Exacerbation rates and forced expiration volume (FEV1) improvements with omalizumab treatment were similar irrespective of comorbidity burden, according to a study published in Annals of Allergy, Asthma & Immunology.
Prior studies, according to the team that conducted the study, suggest a shared underlying inflammatory pathophysiological mechanism among asthma and comorbid conditions like gastroesophageal reflux disease, allergic rhinitis, nasal polyps, urticaria, atopic dermatitis, and food allergy. Multimorbid asthma, the presence of one or more comorbid conditions, is further associated with an IgE-polysensitized phenotype, which is accompanied by high allergen-specific IgE, high total IgE, and type 2 inflammation.
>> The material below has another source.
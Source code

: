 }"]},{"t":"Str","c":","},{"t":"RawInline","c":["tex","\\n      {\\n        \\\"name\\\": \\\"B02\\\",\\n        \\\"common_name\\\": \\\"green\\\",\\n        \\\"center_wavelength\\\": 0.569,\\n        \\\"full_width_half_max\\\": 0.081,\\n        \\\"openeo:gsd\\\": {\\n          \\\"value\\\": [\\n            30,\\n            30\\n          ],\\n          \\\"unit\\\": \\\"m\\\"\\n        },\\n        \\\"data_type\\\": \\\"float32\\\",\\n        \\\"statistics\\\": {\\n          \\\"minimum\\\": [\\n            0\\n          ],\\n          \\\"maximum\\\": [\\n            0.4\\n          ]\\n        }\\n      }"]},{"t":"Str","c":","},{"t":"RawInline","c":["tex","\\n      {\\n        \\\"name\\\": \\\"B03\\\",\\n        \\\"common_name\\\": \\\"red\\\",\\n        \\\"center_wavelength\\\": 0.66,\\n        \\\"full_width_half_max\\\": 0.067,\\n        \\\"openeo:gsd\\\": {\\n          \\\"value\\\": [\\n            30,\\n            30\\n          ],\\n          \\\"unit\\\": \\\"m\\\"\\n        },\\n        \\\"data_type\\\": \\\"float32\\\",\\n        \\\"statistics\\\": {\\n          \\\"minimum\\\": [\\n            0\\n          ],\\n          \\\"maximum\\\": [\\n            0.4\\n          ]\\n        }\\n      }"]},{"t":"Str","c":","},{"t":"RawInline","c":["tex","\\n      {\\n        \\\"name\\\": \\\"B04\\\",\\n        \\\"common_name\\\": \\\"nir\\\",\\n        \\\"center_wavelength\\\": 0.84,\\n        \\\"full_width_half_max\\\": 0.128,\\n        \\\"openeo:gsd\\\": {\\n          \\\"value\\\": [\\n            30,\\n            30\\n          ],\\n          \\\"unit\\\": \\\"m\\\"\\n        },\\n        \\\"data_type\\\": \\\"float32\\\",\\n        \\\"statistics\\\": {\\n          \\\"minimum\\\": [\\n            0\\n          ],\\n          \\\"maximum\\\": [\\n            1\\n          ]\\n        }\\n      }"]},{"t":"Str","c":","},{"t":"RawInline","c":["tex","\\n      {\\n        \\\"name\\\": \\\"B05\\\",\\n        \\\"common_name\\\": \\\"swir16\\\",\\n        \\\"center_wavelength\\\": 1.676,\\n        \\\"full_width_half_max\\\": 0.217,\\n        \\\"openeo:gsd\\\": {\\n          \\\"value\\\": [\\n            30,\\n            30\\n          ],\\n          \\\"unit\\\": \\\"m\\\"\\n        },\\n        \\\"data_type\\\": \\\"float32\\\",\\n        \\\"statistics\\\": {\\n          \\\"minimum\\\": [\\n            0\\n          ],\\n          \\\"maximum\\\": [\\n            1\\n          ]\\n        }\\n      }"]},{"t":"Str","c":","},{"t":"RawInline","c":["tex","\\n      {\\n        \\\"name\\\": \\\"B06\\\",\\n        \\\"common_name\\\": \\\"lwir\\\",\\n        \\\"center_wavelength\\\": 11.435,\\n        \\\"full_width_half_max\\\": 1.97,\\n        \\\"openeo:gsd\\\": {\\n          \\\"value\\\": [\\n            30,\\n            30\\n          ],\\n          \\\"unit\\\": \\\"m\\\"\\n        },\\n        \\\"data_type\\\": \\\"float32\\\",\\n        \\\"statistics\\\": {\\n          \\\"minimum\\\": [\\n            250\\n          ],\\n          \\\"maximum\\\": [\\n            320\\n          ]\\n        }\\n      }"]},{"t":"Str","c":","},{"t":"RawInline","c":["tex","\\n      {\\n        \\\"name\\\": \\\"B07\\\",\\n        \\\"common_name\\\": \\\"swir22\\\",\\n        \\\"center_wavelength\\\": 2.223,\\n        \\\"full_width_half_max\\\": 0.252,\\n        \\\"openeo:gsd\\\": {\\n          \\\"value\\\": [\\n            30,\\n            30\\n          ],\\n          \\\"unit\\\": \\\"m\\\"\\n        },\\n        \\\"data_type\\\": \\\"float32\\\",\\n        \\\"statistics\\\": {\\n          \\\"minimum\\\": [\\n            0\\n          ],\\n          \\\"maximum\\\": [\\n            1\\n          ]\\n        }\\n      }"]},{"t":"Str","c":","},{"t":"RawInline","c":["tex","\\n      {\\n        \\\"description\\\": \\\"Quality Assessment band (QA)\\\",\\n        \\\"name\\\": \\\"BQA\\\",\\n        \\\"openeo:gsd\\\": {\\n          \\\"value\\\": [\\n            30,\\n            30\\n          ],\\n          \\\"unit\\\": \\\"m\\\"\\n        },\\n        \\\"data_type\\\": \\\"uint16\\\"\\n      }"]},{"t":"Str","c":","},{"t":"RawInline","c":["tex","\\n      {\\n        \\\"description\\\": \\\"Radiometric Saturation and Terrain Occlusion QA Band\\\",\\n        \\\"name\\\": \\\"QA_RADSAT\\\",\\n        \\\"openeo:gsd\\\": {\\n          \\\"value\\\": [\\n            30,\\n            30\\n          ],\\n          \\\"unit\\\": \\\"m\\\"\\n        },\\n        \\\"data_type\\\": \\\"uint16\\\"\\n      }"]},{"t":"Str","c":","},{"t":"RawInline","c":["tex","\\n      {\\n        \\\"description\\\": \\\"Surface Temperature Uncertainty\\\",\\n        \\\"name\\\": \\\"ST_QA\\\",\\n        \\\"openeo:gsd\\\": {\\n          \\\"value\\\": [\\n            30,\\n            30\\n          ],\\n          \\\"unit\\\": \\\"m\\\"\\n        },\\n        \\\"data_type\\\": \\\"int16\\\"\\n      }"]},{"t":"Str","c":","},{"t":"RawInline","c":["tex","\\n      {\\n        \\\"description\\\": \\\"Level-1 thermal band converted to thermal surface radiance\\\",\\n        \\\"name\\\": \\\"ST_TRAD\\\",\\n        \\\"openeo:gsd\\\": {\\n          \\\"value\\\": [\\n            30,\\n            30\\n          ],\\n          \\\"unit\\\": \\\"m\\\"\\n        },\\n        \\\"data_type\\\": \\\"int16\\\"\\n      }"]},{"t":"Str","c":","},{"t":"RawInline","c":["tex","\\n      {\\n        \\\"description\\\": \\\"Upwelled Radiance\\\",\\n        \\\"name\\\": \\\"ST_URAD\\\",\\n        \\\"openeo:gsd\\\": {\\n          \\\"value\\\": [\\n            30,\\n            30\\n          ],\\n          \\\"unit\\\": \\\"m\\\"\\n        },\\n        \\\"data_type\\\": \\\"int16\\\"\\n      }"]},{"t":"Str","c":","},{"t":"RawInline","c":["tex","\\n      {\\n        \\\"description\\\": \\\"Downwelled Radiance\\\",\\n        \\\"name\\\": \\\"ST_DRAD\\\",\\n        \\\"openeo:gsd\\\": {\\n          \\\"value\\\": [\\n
Response to Omalizumab With or Without Comorbidities Was Unknown
“Omalizumab, an anti-IgE antibody, has been found to have efficacy in reducing asthma exacerbations and improving asthma control in patients with moderate-to-severe allergic asthma in large randomized controlled trials and real-world observational studies,” the study authors write. “However, the response to omalizumab in patients with or without asthma-related or allergic comorbidities has not been previously evaluated.”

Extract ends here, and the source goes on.